Case Presentation: Twenty three year old female presented with complaints of severe headache and dizziness since past 2 weeks. Her past medical history was significant for SLE, heart failure with reduced ejection fraction and lupus pericarditis. CT head showed possible left cerebellar stroke of indeterminate age and hence was admitted for the stroke workup. Few hours later, she complained of sudden onset of painless loss of vision in her right eye. She was emergently transferred to ophthalmology clinic and was found to have diffuse macular edema with central cherry red spot and boxcarring of blood in arterioles consistent with CRAO. Ocular massage and paracentesis were attempted without success to resume the flow. The initial differentials were lupus vasculitis and arterial/cardiac embolism. Her workup for stroke was unremarkable – TTE/TEE with no thrombus, MRI/MRA brain showed no evidence of acute stroke however it showed chronic microangiopathic changes related to lupus. She was started on aspirin and oral high dose steroids for lupus flare (low C3, C4 level and high anti dsDNA); initiated therapeutic anticoagulation with enoxaparin bridged to warfarin for Antiphospholipid (APS) (positive for anticardiolipin and beta 2-microglobulin antibodies, lupus anticoagulant negative). On day four, she started having painful bluish discoloration of her left 4 and right 5 toe with intact pulses bilaterally. CT angiogram of the chest ruled out shaggy aorta. On day five, she had acute onset of left blurry vision with findings of CRAO on slit-lamp. Ocular massage was performed immediately and was started on topical levobunolol and acetazolamide. CT angiogram brain was unremarkable and fluorescein angiography showed delayed arterial filling. She fulfilled the criteria of Catastrophic Antiphospholid Syndrome (CAPS) and was started on intravenous pulse steroids and plasmapharesis. Her INR goal was increased to 3-3.5 with continuation of azathioprine and hydroxychloroquine. Her vision in left eye improved from 20/200 to 20/20 on near card test by the end of treatment.

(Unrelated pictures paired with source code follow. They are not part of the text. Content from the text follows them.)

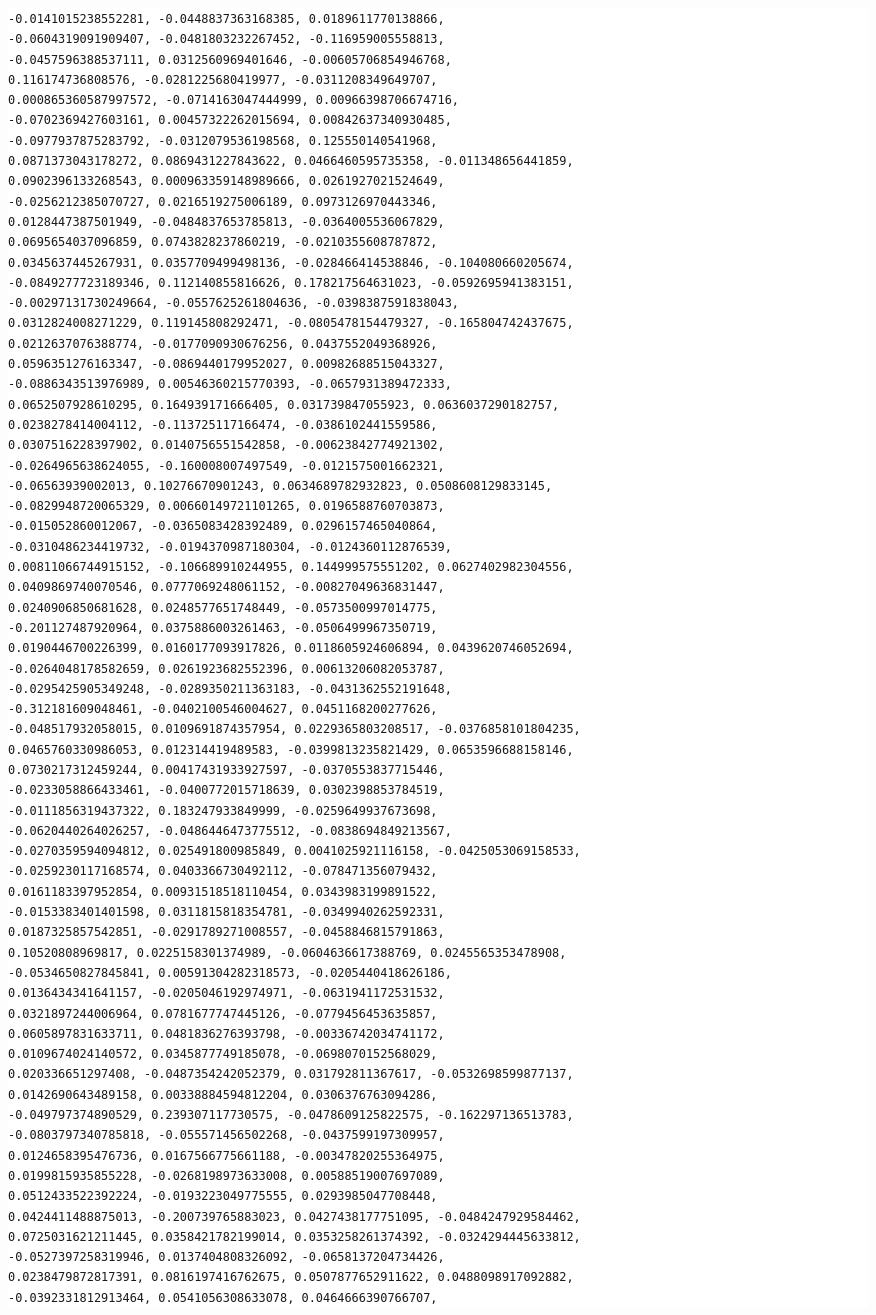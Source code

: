     -0.0141015238552281, -0.0448837363168385, 0.0189611770138866, 
    -0.0604319091909407, -0.0481803232267452, -0.116959005558813, 
    -0.0457596388537111, 0.0312560969401646, -0.00605706854946768, 
    0.116174736808576, -0.0281225680419977, -0.0311208349649707, 
    0.000865360587997572, -0.0714163047444999, 0.00966398706674716, 
    -0.0702369427603161, 0.00457322262015694, 0.00842637340930485, 
    -0.0977937875283792, -0.0312079536198568, 0.125550140541968, 
    0.0871373043178272, 0.0869431227843622, 0.0466460595735358, -0.011348656441859, 
    0.0902396133268543, 0.000963359148989666, 0.0261927021524649, 
    -0.0256212385070727, 0.0216519275006189, 0.0973126970443346, 
    0.0128447387501949, -0.0484837653785813, -0.0364005536067829, 
    0.0695654037096859, 0.0743828237860219, -0.0210355608787872, 
    0.0345637445267931, 0.0357709499498136, -0.028466414538846, -0.104080660205674, 
    -0.0849277723189346, 0.112140855816626, 0.178217564631023, -0.0592695941383151, 
    -0.00297131730249664, -0.0557625261804636, -0.0398387591838043, 
    0.0312824008271229, 0.119145808292471, -0.0805478154479327, -0.165804742437675, 
    0.0212637076388774, -0.0177090930676256, 0.0437552049368926, 
    0.0596351276163347, -0.0869440179952027, 0.00982688515043327, 
    -0.0886343513976989, 0.00546360215770393, -0.0657931389472333, 
    0.0652507928610295, 0.164939171666405, 0.031739847055923, 0.0636037290182757, 
    0.0238278414004112, -0.113725117166474, -0.0386102441559586, 
    0.0307516228397902, 0.0140756551542858, -0.00623842774921302, 
    -0.0264965638624055, -0.160008007497549, -0.0121575001662321, 
    -0.06563939002013, 0.10276670901243, 0.0634689782932823, 0.0508608129833145, 
    -0.0829948720065329, 0.00660149721101265, 0.0196588760703873, 
    -0.015052860012067, -0.0365083428392489, 0.0296157465040864, 
    -0.0310486234419732, -0.0194370987180304, -0.0124360112876539, 
    0.00811066744915152, -0.106689910244955, 0.144999575551202, 0.0627402982304556, 
    0.0409869740070546, 0.0777069248061152, -0.00827049636831447, 
    0.0240906850681628, 0.0248577651748449, -0.0573500997014775, 
    -0.201127487920964, 0.0375886003261463, -0.0506499967350719, 
    0.0190446700226399, 0.0160177093917826, 0.0118605924606894, 0.0439620746052694, 
    -0.0264048178582659, 0.0261923682552396, 0.00613206082053787, 
    -0.0295425905349248, -0.0289350211363183, -0.0431362552191648, 
    -0.312181609048461, -0.0402100546004627, 0.0451168200277626, 
    -0.048517932058015, 0.0109691874357954, 0.0229365803208517, -0.0376858101804235, 
    0.0465760330986053, 0.012314419489583, -0.0399813235821429, 0.0653596688158146, 
    0.0730217312459244, 0.00417431933927597, -0.0370553837715446, 
    -0.0233058866433461, -0.0400772015718639, 0.0302398853784519, 
    -0.0111856319437322, 0.183247933849999, -0.0259649937673698, 
    -0.0620440264026257, -0.0486446473775512, -0.0838694849213567, 
    -0.0270359594094812, 0.025491800985849, 0.0041025921116158, -0.0425053069158533, 
    -0.0259230117168574, 0.0403366730492112, -0.078471356079432, 
    0.0161183397952854, 0.00931518518110454, 0.0343983199891522, 
    -0.0153383401401598, 0.0311815818354781, -0.0349940262592331, 
    0.0187325857542851, -0.0291789271008557, -0.0458846815791863, 
    0.10520808969817, 0.0225158301374989, -0.0604636617388769, 0.0245565353478908, 
    -0.0534650827845841, 0.00591304282318573, -0.0205440418626186, 
    0.0136434341641157, -0.0205046192974971, -0.0631941172531532, 
    0.0321897244006964, 0.0781677747445126, -0.0779456453635857, 
    0.0605897831633711, 0.0481836276393798, -0.00336742034741172, 
    0.0109674024140572, 0.0345877749185078, -0.0698070152568029, 
    0.020336651297408, -0.0487354242052379, 0.031792811367617, -0.0532698599877137, 
    0.0142690643489158, 0.00338884594812204, 0.0306376763094286, 
    -0.049797374890529, 0.239307117730575, -0.0478609125822575, -0.162297136513783, 
    -0.0803797340785818, -0.055571456502268, -0.0437599197309957, 
    0.0124658395476736, 0.0167566775661188, -0.00347820255364975, 
    0.0199815935855228, -0.0268198973633008, 0.00588519007697089, 
    0.0512433522392224, -0.0193223049775555, 0.0293985047708448, 
    0.0424411488875013, -0.200739765883023, 0.0427438177751095, -0.0484247929584462, 
    0.0725031621211445, 0.0358421782199014, 0.0353258261374392, -0.0324294445633812, 
    -0.0527397258319946, 0.0137404808326092, -0.0658137204734426, 
    0.0238479872817391, 0.0816197416762675, 0.0507877652911622, 0.0488098917092882, 
    -0.0392331812913464, 0.0541056308633078, 0.0464666390766707,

Discussion: The incidence of CAPS in APS pts is 0.8% and reported mortality is 50% despite immunosuppression and anticoagulation. Large vessel occlusions in the brain and acute respiratory distress syndrome are the main reasons for mortality. CAPS is a triad of thrombosis of at least three different organ systems/tissues over a period of 1 week with histopathologic evidence of multiple small vessel occlusions and high titers of antiphospholipid antibodies. Major organs involved in >50% of cases are kidney, lungs, brain, heart and skin; with retinal involvement being <5%. The primary focus of treatment is to suppress thrombotic activity with immunosuppression, anticoagulation with INR goal of 2-3(if recurrent clot, then goal 3-3.5) and IVIG/plasma exchange. Our patient with acute development of bilateral retinal artery occlusion and bilateral bluish discoloration of toes in the presence of high APL titles was having probable CAPS after ruling out sepsis, DIC and systemic embolism. Plasmapheresis, IV steroids, higher goal of anticoagulation and immunosuppressants helped with the improvement in her left eye vision from 20/200 to 20/20 and halted further crisis.
Conclusions: It is important for the physicians to be cognizant for this fatal presentation of Catastrophic Antiphospholipid Syndrome causing bilateral retinal artery occlusion; and its aggressive management for potential recovery and to prevent further damage, as in our patient.